Among the entries below, find the lines with the word "integration" and return them.

━━━━━━━━━━━━━━━━

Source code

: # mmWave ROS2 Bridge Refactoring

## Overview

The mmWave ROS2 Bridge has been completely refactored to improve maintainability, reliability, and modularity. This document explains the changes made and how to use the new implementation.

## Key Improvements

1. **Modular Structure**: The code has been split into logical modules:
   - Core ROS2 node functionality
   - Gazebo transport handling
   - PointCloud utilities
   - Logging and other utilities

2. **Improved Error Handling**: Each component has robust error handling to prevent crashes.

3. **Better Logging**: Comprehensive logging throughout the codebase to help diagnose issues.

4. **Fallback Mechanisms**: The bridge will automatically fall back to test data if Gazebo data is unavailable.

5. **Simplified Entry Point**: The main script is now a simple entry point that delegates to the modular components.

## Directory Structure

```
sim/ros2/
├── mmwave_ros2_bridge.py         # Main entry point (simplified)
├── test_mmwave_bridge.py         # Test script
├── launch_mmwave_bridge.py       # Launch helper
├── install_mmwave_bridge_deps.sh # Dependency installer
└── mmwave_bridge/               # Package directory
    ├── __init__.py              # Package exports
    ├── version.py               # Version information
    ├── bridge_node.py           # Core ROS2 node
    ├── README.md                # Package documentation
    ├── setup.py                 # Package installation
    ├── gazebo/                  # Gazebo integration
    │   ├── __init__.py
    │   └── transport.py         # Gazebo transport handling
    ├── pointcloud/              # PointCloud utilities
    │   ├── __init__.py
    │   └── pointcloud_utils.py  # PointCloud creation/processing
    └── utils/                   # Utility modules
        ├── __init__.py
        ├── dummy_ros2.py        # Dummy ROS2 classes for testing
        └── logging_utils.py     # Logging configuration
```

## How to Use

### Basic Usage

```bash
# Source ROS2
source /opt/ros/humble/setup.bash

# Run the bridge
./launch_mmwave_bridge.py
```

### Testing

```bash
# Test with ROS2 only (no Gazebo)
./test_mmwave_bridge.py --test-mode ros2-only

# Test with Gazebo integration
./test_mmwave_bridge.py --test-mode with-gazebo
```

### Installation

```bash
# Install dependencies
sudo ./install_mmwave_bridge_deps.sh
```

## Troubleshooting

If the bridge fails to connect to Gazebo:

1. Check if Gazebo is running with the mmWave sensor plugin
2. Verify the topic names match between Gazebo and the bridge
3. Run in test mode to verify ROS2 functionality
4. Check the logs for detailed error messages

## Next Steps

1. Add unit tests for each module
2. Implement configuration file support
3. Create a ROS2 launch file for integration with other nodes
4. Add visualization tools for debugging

━━━━━━━━━━━━━━━━

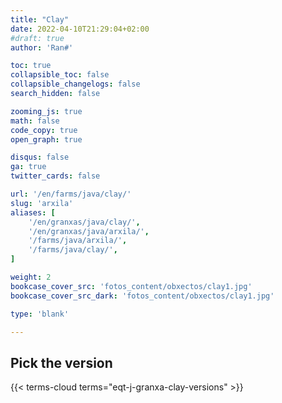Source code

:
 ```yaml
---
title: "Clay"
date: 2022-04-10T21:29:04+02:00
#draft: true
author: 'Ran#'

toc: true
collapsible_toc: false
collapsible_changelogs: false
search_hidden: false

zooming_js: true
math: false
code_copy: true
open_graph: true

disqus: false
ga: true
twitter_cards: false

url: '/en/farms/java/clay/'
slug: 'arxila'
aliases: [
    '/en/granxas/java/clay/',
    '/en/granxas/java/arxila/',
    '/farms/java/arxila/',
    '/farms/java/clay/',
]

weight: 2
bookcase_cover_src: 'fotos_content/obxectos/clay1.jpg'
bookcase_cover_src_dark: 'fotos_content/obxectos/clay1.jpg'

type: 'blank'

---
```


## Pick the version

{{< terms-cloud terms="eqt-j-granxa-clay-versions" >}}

━━━━━━━━━━━━━━━━

■ **Completed task**
    ├── gazebo/                  # Gazebo integration
# Test with Gazebo integration
3. Create a ROS2 launch file for integration with other nodes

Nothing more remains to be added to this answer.